[Required work] The entire set of lines below should be copied exactly.

[Material provided]
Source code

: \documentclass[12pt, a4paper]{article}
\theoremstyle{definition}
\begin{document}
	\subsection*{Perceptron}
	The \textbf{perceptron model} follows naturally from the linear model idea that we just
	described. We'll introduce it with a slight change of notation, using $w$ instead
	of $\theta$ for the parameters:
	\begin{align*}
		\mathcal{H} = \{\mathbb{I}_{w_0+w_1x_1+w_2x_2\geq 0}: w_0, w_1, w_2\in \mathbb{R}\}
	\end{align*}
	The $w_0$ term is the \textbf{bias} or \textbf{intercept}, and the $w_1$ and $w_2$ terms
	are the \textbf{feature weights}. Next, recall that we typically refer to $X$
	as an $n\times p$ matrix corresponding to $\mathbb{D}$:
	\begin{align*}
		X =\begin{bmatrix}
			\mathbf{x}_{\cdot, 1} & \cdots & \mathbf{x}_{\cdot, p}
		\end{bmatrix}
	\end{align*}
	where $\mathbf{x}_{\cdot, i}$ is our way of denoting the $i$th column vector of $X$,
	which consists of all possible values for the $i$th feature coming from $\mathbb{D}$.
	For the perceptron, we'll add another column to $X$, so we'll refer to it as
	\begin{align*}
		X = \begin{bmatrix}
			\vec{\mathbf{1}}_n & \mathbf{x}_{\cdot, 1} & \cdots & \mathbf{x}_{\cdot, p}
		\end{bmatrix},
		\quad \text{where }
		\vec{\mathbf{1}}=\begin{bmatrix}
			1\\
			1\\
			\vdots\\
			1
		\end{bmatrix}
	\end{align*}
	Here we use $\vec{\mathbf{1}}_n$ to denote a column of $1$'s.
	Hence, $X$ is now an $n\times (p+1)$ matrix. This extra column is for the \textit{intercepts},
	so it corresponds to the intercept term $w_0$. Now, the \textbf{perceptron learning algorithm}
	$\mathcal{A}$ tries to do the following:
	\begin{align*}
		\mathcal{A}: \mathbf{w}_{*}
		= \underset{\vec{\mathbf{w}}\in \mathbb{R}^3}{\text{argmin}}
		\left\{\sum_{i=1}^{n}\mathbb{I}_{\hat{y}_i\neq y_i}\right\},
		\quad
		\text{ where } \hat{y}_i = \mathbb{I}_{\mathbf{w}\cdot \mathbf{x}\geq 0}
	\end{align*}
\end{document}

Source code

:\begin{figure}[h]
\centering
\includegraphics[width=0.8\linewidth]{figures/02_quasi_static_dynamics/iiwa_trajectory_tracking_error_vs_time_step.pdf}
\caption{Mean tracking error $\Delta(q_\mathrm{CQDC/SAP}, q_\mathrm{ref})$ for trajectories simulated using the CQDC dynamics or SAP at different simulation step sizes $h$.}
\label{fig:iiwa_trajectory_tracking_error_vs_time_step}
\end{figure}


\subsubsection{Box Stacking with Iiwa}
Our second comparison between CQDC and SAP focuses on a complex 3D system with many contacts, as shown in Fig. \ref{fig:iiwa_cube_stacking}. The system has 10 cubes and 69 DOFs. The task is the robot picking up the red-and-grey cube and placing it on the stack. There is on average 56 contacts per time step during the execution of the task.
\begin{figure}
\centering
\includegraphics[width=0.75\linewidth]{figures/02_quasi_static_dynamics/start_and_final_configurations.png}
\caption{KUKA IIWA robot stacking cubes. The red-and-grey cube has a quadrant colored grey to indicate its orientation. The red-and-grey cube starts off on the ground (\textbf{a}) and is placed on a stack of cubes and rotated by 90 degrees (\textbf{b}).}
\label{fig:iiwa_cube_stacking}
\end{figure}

[Task response]
Source code

: \documentclass[12pt, a4paper]{article}
\theoremstyle{definition}
\begin{document}
	\subsection*{Perceptron}
	The \textbf{perceptron model} follows naturally from the linear model idea that we just
	described. We'll introduce it with a slight change of notation, using $w$ instead
	of $\theta$ for the parameters:
	\begin{align*}
		\mathcal{H} = \{\mathbb{I}_{w_0+w_1x_1+w_2x_2\geq 0}: w_0, w_1, w_2\in \mathbb{R}\}
	\end{align*}
	The $w_0$ term is the \textbf{bias} or \textbf{intercept}, and the $w_1$ and $w_2$ terms
	are the \textbf{feature weights}. Next, recall that we typically refer to $X$
	as an $n\times p$ matrix corresponding to $\mathbb{D}$:
	\begin{align*}
		X =\begin{bmatrix}
			\mathbf{x}_{\cdot, 1} & \cdots & \mathbf{x}_{\cdot, p}
		\end{bmatrix}
	\end{align*}
	where $\mathbf{x}_{\cdot, i}$ is our way of denoting the $i$th column vector of $X$,
	which consists of all possible values for the $i$th feature coming from $\mathbb{D}$.
	For the perceptron, we'll add another column to $X$, so we'll refer to it as
	\begin{align*}
		X = \begin{bmatrix}
			\vec{\mathbf{1}}_n & \mathbf{x}_{\cdot, 1} & \cdots & \mathbf{x}_{\cdot, p}
		\end{bmatrix},
		\quad \text{where }
		\vec{\mathbf{1}}=\begin{bmatrix}
			1\\
			1\\
			\vdots\\
			1
		\end{bmatrix}
	\end{align*}
	Here we use $\vec{\mathbf{1}}_n$ to denote a column of $1$'s.
	Hence, $X$ is now an $n\times (p+1)$ matrix. This extra column is for the \textit{intercepts},
	so it corresponds to the intercept term $w_0$. Now, the \textbf{perceptron learning algorithm}
	$\mathcal{A}$ tries to do the following:
	\begin{align*}
		\mathcal{A}: \mathbf{w}_{*}
		= \underset{\vec{\mathbf{w}}\in \mathbb{R}^3}{\text{argmin}}
		\left\{\sum_{i=1}^{n}\mathbb{I}_{\hat{y}_i\neq y_i}\right\},
		\quad
		\text{ where } \hat{y}_i = \mathbb{I}_{\mathbf{w}\cdot \mathbf{x}\geq 0}
	\end{align*}
\end{document}

Source code

:\begin{figure}[h]
\centering
\includegraphics[width=0.8\linewidth]{figures/02_quasi_static_dynamics/iiwa_trajectory_tracking_error_vs_time_step.pdf}
\caption{Mean tracking error $\Delta(q_\mathrm{CQDC/SAP}, q_\mathrm{ref})$ for trajectories simulated using the CQDC dynamics or SAP at different simulation step sizes $h$.}
\label{fig:iiwa_trajectory_tracking_error_vs_time_step}
\end{figure}


\subsubsection{Box Stacking with Iiwa}
Our second comparison between CQDC and SAP focuses on a complex 3D system with many contacts, as shown in Fig. \ref{fig:iiwa_cube_stacking}. The system has 10 cubes and 69 DOFs. The task is the robot picking up the red-and-grey cube and placing it on the stack. There is on average 56 contacts per time step during the execution of the task.
\begin{figure}
\centering
\includegraphics[width=0.75\linewidth]{figures/02_quasi_static_dynamics/start_and_final_configurations.png}
\caption{KUKA IIWA robot stacking cubes. The red-and-grey cube has a quadrant colored grey to indicate its orientation. The red-and-grey cube starts off on the ground (\textbf{a}) and is placed on a stack of cubes and rotated by 90 degrees (\textbf{b}).}
\label{fig:iiwa_cube_stacking}
\end{figure}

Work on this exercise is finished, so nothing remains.